=== Section Start ===

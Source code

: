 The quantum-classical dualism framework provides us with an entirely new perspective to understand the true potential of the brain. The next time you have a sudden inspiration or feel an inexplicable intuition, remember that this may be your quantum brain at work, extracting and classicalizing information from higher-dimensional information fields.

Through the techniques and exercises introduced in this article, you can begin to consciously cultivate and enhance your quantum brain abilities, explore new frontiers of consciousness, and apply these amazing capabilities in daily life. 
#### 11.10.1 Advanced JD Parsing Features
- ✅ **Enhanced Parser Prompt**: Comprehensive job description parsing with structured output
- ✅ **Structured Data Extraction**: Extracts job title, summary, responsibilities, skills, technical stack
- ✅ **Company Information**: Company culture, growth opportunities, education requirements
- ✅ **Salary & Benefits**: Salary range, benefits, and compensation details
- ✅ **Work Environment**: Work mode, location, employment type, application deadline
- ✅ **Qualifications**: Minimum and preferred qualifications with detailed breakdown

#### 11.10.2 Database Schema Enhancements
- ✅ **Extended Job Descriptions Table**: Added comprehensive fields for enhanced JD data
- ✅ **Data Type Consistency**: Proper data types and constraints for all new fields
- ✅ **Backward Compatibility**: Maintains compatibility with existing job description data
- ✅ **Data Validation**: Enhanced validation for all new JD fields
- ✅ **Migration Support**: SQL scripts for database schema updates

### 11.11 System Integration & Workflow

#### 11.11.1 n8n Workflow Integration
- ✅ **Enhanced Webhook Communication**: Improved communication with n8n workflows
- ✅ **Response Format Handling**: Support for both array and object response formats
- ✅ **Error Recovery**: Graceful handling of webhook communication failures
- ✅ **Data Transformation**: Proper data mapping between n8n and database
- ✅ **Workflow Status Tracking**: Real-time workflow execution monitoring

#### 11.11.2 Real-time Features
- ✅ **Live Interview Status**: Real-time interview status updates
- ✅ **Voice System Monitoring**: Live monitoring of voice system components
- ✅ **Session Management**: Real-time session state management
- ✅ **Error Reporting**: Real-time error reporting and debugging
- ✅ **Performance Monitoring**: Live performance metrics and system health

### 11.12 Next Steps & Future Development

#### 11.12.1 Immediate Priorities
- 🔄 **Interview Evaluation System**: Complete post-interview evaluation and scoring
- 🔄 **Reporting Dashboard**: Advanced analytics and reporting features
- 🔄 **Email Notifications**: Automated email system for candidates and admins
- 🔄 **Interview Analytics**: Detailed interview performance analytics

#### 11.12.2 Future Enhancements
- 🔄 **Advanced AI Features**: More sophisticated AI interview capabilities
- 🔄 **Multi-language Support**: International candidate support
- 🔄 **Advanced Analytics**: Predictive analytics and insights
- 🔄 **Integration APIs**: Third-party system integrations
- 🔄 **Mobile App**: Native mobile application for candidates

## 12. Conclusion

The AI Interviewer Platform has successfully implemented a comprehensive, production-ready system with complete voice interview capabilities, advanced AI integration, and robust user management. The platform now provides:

=== Section End ===

**What is needed**
In the answer, give the lines from the first line of the data through the line with "#### 11.10.1 Advanced JD Parsing Features", exactly as they appear and with no additions.

**Exercise solution**
Source code

: The quantum-classical dualism framework provides us with an entirely new perspective to understand the true potential of the brain. The next time you have a sudden inspiration or feel an inexplicable intuition, remember that this may be your quantum brain at work, extracting and classicalizing information from higher-dimensional information fields.

Through the techniques and exercises introduced in this article, you can begin to consciously cultivate and enhance your quantum brain abilities, explore new frontiers of consciousness, and apply these amazing capabilities in daily life. 
#### 11.10.1 Advanced JD Parsing Features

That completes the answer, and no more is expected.